To have or not to have
Friday, 20 July 2007 11:30I just read in this comment:
I'd write
mae ganddi hi for 'she has'
mae ganddo fo for 'he has'
and it struck me how similar it is to Maltese: jien għandi "I have", hu għandu "he has", hi għandha "she has". Purely by coincidence, of course, but still fun.

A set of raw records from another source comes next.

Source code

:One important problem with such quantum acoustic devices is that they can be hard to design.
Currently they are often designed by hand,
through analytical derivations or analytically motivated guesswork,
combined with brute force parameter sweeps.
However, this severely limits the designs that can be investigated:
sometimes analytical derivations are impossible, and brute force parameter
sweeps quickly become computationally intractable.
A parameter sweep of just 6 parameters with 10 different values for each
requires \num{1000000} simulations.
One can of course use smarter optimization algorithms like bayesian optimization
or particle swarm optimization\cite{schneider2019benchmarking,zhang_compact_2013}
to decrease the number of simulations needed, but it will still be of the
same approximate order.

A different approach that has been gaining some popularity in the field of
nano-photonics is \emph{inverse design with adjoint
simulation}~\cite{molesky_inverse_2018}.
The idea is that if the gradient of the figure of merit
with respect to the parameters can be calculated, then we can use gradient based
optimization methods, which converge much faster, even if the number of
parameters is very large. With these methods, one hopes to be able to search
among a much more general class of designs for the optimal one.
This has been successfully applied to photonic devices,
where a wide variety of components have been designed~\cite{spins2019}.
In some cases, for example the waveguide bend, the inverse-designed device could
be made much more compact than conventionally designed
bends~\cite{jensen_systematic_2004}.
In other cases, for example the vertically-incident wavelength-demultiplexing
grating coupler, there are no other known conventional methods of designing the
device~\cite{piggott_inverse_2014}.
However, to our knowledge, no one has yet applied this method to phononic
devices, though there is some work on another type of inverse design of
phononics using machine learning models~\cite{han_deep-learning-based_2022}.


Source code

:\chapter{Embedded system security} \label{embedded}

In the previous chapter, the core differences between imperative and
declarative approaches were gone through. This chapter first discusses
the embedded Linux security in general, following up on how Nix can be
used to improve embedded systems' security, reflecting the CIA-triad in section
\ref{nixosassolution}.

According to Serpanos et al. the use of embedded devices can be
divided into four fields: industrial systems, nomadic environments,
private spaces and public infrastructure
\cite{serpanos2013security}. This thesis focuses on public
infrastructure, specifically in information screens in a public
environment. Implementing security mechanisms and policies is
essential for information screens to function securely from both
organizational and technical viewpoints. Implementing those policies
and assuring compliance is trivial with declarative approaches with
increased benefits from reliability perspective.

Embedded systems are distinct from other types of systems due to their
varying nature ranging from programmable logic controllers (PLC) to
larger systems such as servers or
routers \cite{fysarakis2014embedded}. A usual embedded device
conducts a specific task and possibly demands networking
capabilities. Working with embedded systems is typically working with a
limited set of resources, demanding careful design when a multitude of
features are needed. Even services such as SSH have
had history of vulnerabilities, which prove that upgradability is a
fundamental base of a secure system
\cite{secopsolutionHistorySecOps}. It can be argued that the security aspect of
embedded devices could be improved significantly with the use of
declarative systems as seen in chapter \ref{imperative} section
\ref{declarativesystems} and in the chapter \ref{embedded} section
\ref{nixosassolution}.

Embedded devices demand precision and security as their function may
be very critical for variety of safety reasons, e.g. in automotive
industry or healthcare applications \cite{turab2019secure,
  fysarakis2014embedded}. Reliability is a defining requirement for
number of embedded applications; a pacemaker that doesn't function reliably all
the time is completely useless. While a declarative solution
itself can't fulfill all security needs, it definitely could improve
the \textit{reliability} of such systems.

(And also how the construction works out: apparently, in Welsh, "I have" is literally "Is with me", and in Maltese, "I have" is also "(I) at-me" (with "is" understood, e.g. "at-me a table" = "at me, there is a table" = "I have a table"). Though AFAIK you can also treat it like a verb and, for example, put an optional subject pronoun in front, so you could have "jien għandi mejda", or literally "I at-me table".)
no subject
Date: Friday, 20 July 2007 14:00 (UTC)no subject
Date: Friday, 20 July 2007 20:58 (UTC)Hmmm,
I would have said
"Mae stampau gyda fi".
NB: Not a Welsh speaker, but I did 4 years of it in School.
no subject
Date: Friday, 20 July 2007 21:15 (UTC)For "I have a table", I would say Mae bwrdd 'da fi. But this is a colloquial southern way of phrasing this and I know northerners who would prefer Mae gen i fwrdd or Mae gynna i fwrdd.